= PROMPT =
Write out the data below exactly as given, without any of its pictures.

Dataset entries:
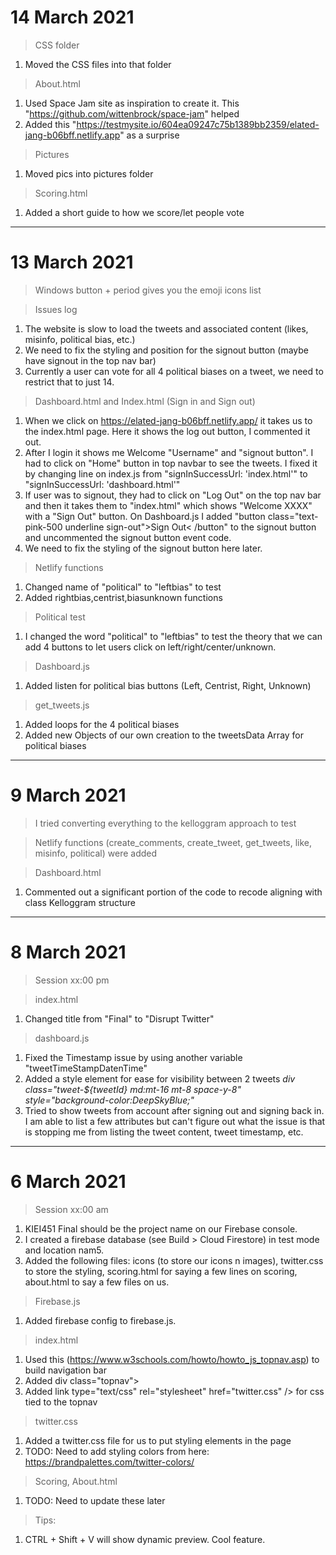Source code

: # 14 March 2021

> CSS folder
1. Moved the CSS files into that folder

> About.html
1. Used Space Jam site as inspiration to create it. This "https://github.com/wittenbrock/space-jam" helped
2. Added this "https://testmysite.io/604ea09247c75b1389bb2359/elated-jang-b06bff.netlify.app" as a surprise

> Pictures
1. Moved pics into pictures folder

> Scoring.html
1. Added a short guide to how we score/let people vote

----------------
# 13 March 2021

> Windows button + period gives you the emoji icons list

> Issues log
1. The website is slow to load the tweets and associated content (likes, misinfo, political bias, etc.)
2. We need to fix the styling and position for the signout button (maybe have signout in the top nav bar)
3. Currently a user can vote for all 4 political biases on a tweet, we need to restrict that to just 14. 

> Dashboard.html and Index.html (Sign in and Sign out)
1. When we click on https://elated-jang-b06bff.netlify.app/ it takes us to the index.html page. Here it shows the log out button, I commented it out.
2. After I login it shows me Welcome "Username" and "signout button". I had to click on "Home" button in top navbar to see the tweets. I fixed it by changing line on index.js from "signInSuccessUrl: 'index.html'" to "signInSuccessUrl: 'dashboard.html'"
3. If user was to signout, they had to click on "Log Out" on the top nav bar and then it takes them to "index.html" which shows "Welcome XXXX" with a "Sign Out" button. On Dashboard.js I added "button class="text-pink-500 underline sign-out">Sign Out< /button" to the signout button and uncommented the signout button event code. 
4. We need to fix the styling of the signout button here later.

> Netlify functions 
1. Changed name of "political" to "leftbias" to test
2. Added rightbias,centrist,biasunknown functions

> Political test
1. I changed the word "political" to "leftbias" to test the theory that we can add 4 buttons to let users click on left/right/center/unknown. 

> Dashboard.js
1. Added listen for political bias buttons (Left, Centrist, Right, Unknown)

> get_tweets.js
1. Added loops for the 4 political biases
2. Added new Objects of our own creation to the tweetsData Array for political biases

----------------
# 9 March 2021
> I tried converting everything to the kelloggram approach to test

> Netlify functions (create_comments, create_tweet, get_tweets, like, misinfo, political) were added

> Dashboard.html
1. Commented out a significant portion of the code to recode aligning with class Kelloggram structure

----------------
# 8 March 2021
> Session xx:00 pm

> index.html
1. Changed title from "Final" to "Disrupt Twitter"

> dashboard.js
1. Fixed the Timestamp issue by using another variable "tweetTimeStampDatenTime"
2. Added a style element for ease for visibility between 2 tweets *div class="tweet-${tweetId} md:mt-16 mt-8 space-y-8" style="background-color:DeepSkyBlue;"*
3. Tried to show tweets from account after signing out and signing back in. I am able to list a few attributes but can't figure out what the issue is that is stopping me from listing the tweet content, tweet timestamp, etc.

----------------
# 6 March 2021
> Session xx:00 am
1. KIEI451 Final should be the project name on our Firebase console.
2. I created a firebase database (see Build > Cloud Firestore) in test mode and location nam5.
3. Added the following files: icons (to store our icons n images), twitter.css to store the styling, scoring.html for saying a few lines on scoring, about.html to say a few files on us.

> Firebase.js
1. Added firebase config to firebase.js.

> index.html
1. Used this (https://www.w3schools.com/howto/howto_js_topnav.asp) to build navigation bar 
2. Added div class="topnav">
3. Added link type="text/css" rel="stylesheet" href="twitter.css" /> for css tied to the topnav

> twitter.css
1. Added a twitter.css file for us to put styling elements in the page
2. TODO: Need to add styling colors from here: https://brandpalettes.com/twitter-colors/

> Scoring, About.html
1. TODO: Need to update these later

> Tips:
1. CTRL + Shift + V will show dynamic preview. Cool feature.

= SOLVED PROBLEM =
Source code

: # 14 March 2021

> CSS folder
1. Moved the CSS files into that folder

> About.html
1. Used Space Jam site as inspiration to create it. This "https://github.com/wittenbrock/space-jam" helped
2. Added this "https://testmysite.io/604ea09247c75b1389bb2359/elated-jang-b06bff.netlify.app" as a surprise

> Pictures
1. Moved pics into pictures folder

> Scoring.html
1. Added a short guide to how we score/let people vote

----------------
# 13 March 2021

> Windows button + period gives you the emoji icons list

> Issues log
1. The website is slow to load the tweets and associated content (likes, misinfo, political bias, etc.)
2. We need to fix the styling and position for the signout button (maybe have signout in the top nav bar)
3. Currently a user can vote for all 4 political biases on a tweet, we need to restrict that to just 14. 

> Dashboard.html and Index.html (Sign in and Sign out)
1. When we click on https://elated-jang-b06bff.netlify.app/ it takes us to the index.html page. Here it shows the log out button, I commented it out.
2. After I login it shows me Welcome "Username" and "signout button". I had to click on "Home" button in top navbar to see the tweets. I fixed it by changing line on index.js from "signInSuccessUrl: 'index.html'" to "signInSuccessUrl: 'dashboard.html'"
3. If user was to signout, they had to click on "Log Out" on the top nav bar and then it takes them to "index.html" which shows "Welcome XXXX" with a "Sign Out" button. On Dashboard.js I added "button class="text-pink-500 underline sign-out">Sign Out< /button" to the signout button and uncommented the signout button event code. 
4. We need to fix the styling of the signout button here later.

> Netlify functions 
1. Changed name of "political" to "leftbias" to test
2. Added rightbias,centrist,biasunknown functions

> Political test
1. I changed the word "political" to "leftbias" to test the theory that we can add 4 buttons to let users click on left/right/center/unknown. 

> Dashboard.js
1. Added listen for political bias buttons (Left, Centrist, Right, Unknown)

> get_tweets.js
1. Added loops for the 4 political biases
2. Added new Objects of our own creation to the tweetsData Array for political biases

----------------
# 9 March 2021
> I tried converting everything to the kelloggram approach to test

> Netlify functions (create_comments, create_tweet, get_tweets, like, misinfo, political) were added

> Dashboard.html
1. Commented out a significant portion of the code to recode aligning with class Kelloggram structure

----------------
# 8 March 2021
> Session xx:00 pm

> index.html
1. Changed title from "Final" to "Disrupt Twitter"

> dashboard.js
1. Fixed the Timestamp issue by using another variable "tweetTimeStampDatenTime"
2. Added a style element for ease for visibility between 2 tweets *div class="tweet-${tweetId} md:mt-16 mt-8 space-y-8" style="background-color:DeepSkyBlue;"*
3. Tried to show tweets from account after signing out and signing back in. I am able to list a few attributes but can't figure out what the issue is that is stopping me from listing the tweet content, tweet timestamp, etc.

----------------
# 6 March 2021
> Session xx:00 am
1. KIEI451 Final should be the project name on our Firebase console.
2. I created a firebase database (see Build > Cloud Firestore) in test mode and location nam5.
3. Added the following files: icons (to store our icons n images), twitter.css to store the styling, scoring.html for saying a few lines on scoring, about.html to say a few files on us.

> Firebase.js
1. Added firebase config to firebase.js.

> index.html
1. Used this (https://www.w3schools.com/howto/howto_js_topnav.asp) to build navigation bar 
2. Added div class="topnav">
3. Added link type="text/css" rel="stylesheet" href="twitter.css" /> for css tied to the topnav

> twitter.css
1. Added a twitter.css file for us to put styling elements in the page
2. TODO: Need to add styling colors from here: https://brandpalettes.com/twitter-colors/

> Scoring, About.html
1. TODO: Need to update these later

> Tips:
1. CTRL + Shift + V will show dynamic preview. Cool feature.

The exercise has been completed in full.